Source records:
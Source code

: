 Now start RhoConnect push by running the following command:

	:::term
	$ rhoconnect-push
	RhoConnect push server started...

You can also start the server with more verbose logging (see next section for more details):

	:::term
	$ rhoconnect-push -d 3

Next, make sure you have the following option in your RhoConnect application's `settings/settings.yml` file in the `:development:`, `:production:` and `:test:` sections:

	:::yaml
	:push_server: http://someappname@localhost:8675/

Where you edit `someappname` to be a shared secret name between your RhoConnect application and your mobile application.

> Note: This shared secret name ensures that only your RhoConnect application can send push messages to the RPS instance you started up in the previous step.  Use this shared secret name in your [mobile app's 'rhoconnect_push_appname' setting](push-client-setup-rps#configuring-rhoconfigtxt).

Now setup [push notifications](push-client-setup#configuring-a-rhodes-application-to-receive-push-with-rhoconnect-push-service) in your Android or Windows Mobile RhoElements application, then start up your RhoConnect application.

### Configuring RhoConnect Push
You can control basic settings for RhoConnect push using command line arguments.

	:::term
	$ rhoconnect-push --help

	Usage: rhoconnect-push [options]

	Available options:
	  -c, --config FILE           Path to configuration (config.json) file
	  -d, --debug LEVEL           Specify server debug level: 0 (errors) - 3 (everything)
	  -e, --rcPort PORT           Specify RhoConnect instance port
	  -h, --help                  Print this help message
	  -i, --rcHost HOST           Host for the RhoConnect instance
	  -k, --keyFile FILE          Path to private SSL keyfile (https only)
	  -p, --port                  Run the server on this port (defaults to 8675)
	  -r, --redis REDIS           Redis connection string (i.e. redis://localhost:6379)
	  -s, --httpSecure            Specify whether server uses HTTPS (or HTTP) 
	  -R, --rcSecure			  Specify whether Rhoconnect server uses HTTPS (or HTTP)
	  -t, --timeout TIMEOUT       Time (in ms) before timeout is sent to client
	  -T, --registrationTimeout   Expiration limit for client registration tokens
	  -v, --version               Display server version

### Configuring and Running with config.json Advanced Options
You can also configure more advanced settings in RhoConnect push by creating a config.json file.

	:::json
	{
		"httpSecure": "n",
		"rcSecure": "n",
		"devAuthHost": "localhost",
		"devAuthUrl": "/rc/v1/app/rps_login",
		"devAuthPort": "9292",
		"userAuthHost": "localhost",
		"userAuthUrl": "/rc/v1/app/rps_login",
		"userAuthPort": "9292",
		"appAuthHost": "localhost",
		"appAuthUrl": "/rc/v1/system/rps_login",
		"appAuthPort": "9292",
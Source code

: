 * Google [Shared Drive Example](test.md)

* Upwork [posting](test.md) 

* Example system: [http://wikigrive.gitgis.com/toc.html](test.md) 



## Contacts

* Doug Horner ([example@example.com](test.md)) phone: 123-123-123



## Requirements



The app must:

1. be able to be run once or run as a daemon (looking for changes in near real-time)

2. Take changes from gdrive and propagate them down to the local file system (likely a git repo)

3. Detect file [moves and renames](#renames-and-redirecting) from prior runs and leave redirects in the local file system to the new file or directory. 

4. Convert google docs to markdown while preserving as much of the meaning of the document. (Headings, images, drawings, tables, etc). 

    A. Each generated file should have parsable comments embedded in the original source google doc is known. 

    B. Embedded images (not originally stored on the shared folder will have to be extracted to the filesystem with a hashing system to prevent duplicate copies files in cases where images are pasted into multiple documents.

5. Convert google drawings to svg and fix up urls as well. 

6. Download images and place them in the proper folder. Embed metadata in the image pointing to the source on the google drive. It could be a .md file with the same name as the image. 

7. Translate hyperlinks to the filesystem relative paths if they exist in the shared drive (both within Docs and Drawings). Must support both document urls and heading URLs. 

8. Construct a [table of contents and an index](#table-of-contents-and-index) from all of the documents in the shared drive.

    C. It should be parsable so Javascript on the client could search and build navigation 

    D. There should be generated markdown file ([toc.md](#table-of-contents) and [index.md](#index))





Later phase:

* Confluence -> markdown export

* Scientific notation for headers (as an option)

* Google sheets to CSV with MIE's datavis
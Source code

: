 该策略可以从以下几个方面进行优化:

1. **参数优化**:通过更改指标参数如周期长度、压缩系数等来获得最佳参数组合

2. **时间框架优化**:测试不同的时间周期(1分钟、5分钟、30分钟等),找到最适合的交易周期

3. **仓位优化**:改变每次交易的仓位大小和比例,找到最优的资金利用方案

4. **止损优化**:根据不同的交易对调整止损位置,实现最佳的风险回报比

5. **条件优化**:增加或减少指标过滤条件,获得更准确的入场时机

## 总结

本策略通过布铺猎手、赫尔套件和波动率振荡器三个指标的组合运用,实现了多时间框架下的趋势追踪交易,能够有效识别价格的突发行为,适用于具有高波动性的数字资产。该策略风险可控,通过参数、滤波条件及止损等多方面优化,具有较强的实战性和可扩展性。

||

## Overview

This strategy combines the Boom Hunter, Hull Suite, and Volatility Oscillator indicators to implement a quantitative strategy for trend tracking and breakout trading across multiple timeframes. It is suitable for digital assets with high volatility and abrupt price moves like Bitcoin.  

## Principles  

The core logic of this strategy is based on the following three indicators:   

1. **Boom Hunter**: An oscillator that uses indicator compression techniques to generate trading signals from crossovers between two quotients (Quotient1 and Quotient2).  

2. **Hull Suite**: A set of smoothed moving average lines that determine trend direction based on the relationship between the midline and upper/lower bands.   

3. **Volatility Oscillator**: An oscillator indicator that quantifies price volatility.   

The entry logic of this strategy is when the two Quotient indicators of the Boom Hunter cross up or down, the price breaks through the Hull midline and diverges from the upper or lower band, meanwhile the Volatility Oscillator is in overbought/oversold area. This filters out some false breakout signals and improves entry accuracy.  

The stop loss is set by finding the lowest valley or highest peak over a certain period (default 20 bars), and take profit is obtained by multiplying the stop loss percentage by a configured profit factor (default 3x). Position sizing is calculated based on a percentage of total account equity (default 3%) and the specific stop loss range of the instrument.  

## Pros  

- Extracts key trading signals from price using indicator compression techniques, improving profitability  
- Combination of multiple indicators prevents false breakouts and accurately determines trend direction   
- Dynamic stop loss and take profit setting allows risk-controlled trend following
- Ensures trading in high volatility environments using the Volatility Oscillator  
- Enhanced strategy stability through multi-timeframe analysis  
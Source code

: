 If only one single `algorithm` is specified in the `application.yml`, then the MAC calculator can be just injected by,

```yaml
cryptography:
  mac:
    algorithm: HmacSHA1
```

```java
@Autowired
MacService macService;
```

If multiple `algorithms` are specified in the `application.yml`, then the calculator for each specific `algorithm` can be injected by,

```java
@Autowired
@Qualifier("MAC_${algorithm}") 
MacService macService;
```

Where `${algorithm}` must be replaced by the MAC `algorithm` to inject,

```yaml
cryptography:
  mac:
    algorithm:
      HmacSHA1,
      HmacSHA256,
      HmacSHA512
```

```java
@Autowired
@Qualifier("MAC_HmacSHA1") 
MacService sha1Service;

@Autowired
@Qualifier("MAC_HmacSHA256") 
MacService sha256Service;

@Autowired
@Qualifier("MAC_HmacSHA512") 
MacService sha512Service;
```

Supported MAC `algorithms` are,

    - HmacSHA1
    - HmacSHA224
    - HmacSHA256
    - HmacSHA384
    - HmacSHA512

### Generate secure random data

* ACTIVITY *
All the records are to be transcribed exactly, with no line missing.

* ANSWER SECTION *
Source code

: Now start RhoConnect push by running the following command:

	:::term
	$ rhoconnect-push
	RhoConnect push server started...

You can also start the server with more verbose logging (see next section for more details):

	:::term
	$ rhoconnect-push -d 3

Next, make sure you have the following option in your RhoConnect application's `settings/settings.yml` file in the `:development:`, `:production:` and `:test:` sections:

	:::yaml
	:push_server: http://someappname@localhost:8675/

Where you edit `someappname` to be a shared secret name between your RhoConnect application and your mobile application.

> Note: This shared secret name ensures that only your RhoConnect application can send push messages to the RPS instance you started up in the previous step.  Use this shared secret name in your [mobile app's 'rhoconnect_push_appname' setting](push-client-setup-rps#configuring-rhoconfigtxt).

Now setup [push notifications](push-client-setup#configuring-a-rhodes-application-to-receive-push-with-rhoconnect-push-service) in your Android or Windows Mobile RhoElements application, then start up your RhoConnect application.

### Configuring RhoConnect Push
You can control basic settings for RhoConnect push using command line arguments.

	:::term
	$ rhoconnect-push --help

	Usage: rhoconnect-push [options]

	Available options:
	  -c, --config FILE           Path to configuration (config.json) file
	  -d, --debug LEVEL           Specify server debug level: 0 (errors) - 3 (everything)
	  -e, --rcPort PORT           Specify RhoConnect instance port
	  -h, --help                  Print this help message
	  -i, --rcHost HOST           Host for the RhoConnect instance
	  -k, --keyFile FILE          Path to private SSL keyfile (https only)
	  -p, --port                  Run the server on this port (defaults to 8675)
	  -r, --redis REDIS           Redis connection string (i.e. redis://localhost:6379)
	  -s, --httpSecure            Specify whether server uses HTTPS (or HTTP) 
	  -R, --rcSecure			  Specify whether Rhoconnect server uses HTTPS (or HTTP)
	  -t, --timeout TIMEOUT       Time (in ms) before timeout is sent to client
	  -T, --registrationTimeout   Expiration limit for client registration tokens
	  -v, --version               Display server version

### Configuring and Running with config.json Advanced Options
You can also configure more advanced settings in RhoConnect push by creating a config.json file.

	:::json
	{
		"httpSecure": "n",
		"rcSecure": "n",
		"devAuthHost": "localhost",
		"devAuthUrl": "/rc/v1/app/rps_login",
		"devAuthPort": "9292",
		"userAuthHost": "localhost",
		"userAuthUrl": "/rc/v1/app/rps_login",
		"userAuthPort": "9292",
		"appAuthHost": "localhost",
		"appAuthUrl": "/rc/v1/system/rps_login",
		"appAuthPort": "9292",
Source code

: * Google [Shared Drive Example](test.md)

* Upwork [posting](test.md) 

* Example system: [http://wikigrive.gitgis.com/toc.html](test.md) 



## Contacts

* Doug Horner ([example@example.com](test.md)) phone: 123-123-123



## Requirements



The app must:

1. be able to be run once or run as a daemon (looking for changes in near real-time)

2. Take changes from gdrive and propagate them down to the local file system (likely a git repo)

3. Detect file [moves and renames](#renames-and-redirecting) from prior runs and leave redirects in the local file system to the new file or directory. 

4. Convert google docs to markdown while preserving as much of the meaning of the document. (Headings, images, drawings, tables, etc). 

    A. Each generated file should have parsable comments embedded in the original source google doc is known. 

    B. Embedded images (not originally stored on the shared folder will have to be extracted to the filesystem with a hashing system to prevent duplicate copies files in cases where images are pasted into multiple documents.

5. Convert google drawings to svg and fix up urls as well. 

6. Download images and place them in the proper folder. Embed metadata in the image pointing to the source on the google drive. It could be a .md file with the same name as the image. 

7. Translate hyperlinks to the filesystem relative paths if they exist in the shared drive (both within Docs and Drawings). Must support both document urls and heading URLs. 

8. Construct a [table of contents and an index](#table-of-contents-and-index) from all of the documents in the shared drive.

    C. It should be parsable so Javascript on the client could search and build navigation 

    D. There should be generated markdown file ([toc.md](#table-of-contents) and [index.md](#index))





Later phase:

* Confluence -> markdown export

* Scientific notation for headers (as an option)

* Google sheets to CSV with MIE's datavis
Source code

: 该策略可以从以下几个方面进行优化:

1. **参数优化**:通过更改指标参数如周期长度、压缩系数等来获得最佳参数组合

2. **时间框架优化**:测试不同的时间周期(1分钟、5分钟、30分钟等),找到最适合的交易周期

3. **仓位优化**:改变每次交易的仓位大小和比例,找到最优的资金利用方案

4. **止损优化**:根据不同的交易对调整止损位置,实现最佳的风险回报比

5. **条件优化**:增加或减少指标过滤条件,获得更准确的入场时机

## 总结

本策略通过布铺猎手、赫尔套件和波动率振荡器三个指标的组合运用,实现了多时间框架下的趋势追踪交易,能够有效识别价格的突发行为,适用于具有高波动性的数字资产。该策略风险可控,通过参数、滤波条件及止损等多方面优化,具有较强的实战性和可扩展性。

||

## Overview

This strategy combines the Boom Hunter, Hull Suite, and Volatility Oscillator indicators to implement a quantitative strategy for trend tracking and breakout trading across multiple timeframes. It is suitable for digital assets with high volatility and abrupt price moves like Bitcoin.  

## Principles  

The core logic of this strategy is based on the following three indicators:   

1. **Boom Hunter**: An oscillator that uses indicator compression techniques to generate trading signals from crossovers between two quotients (Quotient1 and Quotient2).  

2. **Hull Suite**: A set of smoothed moving average lines that determine trend direction based on the relationship between the midline and upper/lower bands.   

3. **Volatility Oscillator**: An oscillator indicator that quantifies price volatility.   

The entry logic of this strategy is when the two Quotient indicators of the Boom Hunter cross up or down, the price breaks through the Hull midline and diverges from the upper or lower band, meanwhile the Volatility Oscillator is in overbought/oversold area. This filters out some false breakout signals and improves entry accuracy.  

The stop loss is set by finding the lowest valley or highest peak over a certain period (default 20 bars), and take profit is obtained by multiplying the stop loss percentage by a configured profit factor (default 3x). Position sizing is calculated based on a percentage of total account equity (default 3%) and the specific stop loss range of the instrument.  

## Pros  

- Extracts key trading signals from price using indicator compression techniques, improving profitability  
- Combination of multiple indicators prevents false breakouts and accurately determines trend direction   
- Dynamic stop loss and take profit setting allows risk-controlled trend following
- Ensures trading in high volatility environments using the Volatility Oscillator  
- Enhanced strategy stability through multi-timeframe analysis  
Source code

: If only one single `algorithm` is specified in the `application.yml`, then the MAC calculator can be just injected by,

```yaml
cryptography:
  mac:
    algorithm: HmacSHA1
```

```java
@Autowired
MacService macService;
```

If multiple `algorithms` are specified in the `application.yml`, then the calculator for each specific `algorithm` can be injected by,

```java
@Autowired
@Qualifier("MAC_${algorithm}") 
MacService macService;
```

Where `${algorithm}` must be replaced by the MAC `algorithm` to inject,

```yaml
cryptography:
  mac:
    algorithm:
      HmacSHA1,
      HmacSHA256,
      HmacSHA512
```

```java
@Autowired
@Qualifier("MAC_HmacSHA1") 
MacService sha1Service;

@Autowired
@Qualifier("MAC_HmacSHA256") 
MacService sha256Service;

@Autowired
@Qualifier("MAC_HmacSHA512") 
MacService sha512Service;
```

Supported MAC `algorithms` are,

    - HmacSHA1
    - HmacSHA224
    - HmacSHA256
    - HmacSHA384
    - HmacSHA512

### Generate secure random data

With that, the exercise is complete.